Con riferimento al reddito d’impresa, si ricorda che i costi e le spese sono deducibili secondo i principi ordinari, tra cui quello dell’inerenza, stabiliti dall’art. 109 del Tuir.
 In tale contesto, quindi, il comma 4-bis, che secondo la circolare “si caratterizza per un intento indirettamente sanzionatorio dell’attività illecita”, vieta la deducibilità di costi e spese comunque inerenti all’attività e funzionali alla produzione dei relativi proventi, nel caso in cui l’attività nel suo complesso, ovvero il singolo atto o fatto illecito costituisca un illecito penalmente rilevante.
 
Atteso che la norma fa riferimento a costi e spese “riconducibili a fatti, atti o attività qualificabili come reato”, nel caso in cui l’illiceità coinvolga la complessiva attività esercitata dal contribuente, l’indeducibilità riguarderà tutti i costi e le spese sostenuti in relazione all’attività stessa; diversamente nel caso in cui l’illiceità coinvolga solo uno o più “fatti o atti” nell’ambito della propria attività illecita, l’indeducibilità riguarderà sia i costi e le spese a questi specificatamente afferenti, sia una quota dei costi riconducibili all’attività in generale ossia comuni a più fatti o atti, alcuni leciti e altri illeciti. In tale ultima ipotesi, la quota indeducibile dovrà essere determinata con criteri di proporzionalità in relazione alla fattispecie esaminata.
 
La citata circolare, nel semplificare i principi sopra esposti, prende, tra l’altro, in considerazione la fattispecie di un’attività manifatturiera che utilizza lavoratori non regolari, affermando che “il costo delle retribuzioni di tali lavoratori non può essere dedotto in quanto riconducibile ad un’attività qualificabile come reato, anche se l’impresa in sé non è illecita”.

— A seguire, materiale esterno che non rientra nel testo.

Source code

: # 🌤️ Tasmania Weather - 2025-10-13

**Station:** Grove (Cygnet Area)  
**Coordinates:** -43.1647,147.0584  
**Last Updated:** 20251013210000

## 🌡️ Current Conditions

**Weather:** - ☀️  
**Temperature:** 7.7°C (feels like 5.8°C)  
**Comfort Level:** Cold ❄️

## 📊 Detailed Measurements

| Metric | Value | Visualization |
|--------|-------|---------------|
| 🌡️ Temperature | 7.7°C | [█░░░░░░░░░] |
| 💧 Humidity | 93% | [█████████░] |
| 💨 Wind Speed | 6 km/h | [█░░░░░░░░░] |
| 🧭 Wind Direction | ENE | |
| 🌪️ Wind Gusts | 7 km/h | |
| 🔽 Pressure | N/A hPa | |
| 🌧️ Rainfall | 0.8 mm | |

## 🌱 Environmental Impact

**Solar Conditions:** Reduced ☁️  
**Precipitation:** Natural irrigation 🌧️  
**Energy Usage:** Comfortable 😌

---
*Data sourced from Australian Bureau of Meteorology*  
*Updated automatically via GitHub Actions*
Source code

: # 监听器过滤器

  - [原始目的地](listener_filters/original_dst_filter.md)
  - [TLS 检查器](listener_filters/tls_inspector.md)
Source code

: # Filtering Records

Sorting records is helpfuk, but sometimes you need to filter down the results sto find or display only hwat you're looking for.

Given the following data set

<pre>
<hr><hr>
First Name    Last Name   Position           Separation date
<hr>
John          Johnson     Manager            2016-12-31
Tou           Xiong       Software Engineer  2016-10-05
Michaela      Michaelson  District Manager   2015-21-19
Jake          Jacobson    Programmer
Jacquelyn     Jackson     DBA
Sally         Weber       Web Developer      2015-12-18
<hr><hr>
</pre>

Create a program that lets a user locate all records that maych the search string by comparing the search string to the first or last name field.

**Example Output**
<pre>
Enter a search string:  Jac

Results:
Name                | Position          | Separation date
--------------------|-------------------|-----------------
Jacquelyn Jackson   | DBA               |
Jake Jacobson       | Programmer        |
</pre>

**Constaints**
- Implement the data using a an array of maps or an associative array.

 Ritenuto che l’utilizzo di “lavoratori non regolari” costituisca reato nelle sole ipotesi previste dagli artt. 18 e ss. del D.Lgs. n. 276/2003, è evidente che l’esempio fornito dalla circolare non può che riferirsi alla fattispecie dell’illecita fornitura di manodopera. 
 
(3)     In materia di IRAP
 
Quale ulteriore immediata conseguenza, i costi sostenuti in relazione ai contratti  di appalto o subappalto non genuini devono quindi esser ricondotti, per  l’effettivo datore di lavoro, tra quelli di cui all’art. 95 del D.P.R. nr. 917/1986 -  alla voce “Per il personale - salari e stipendi” dei bilanci d’esercizio e non tra quelli di cui alla voce “B7) Costi della produzione - Per servizi”.
 Pertanto, in base alla normativa vigente ed in particolare agli articoli 5 ed 11 del D.Lgs. nr. 446/1997, detti costi non concorrono alla determinazione della base imponibile  I.R.A.P..
 
(4)     In materia di I.V.A.
 
Per l’indebita detrazione da parte delle imprese beneficiarie della manodopera dell’I.V.A. esposta nelle fatture emesse dalle imprese “appaltatrici” (in quanto le operazioni in parola sono fuori dal campo di applicazione dell’IVA, poiché riconducibili ad attività di lavoro dipendente).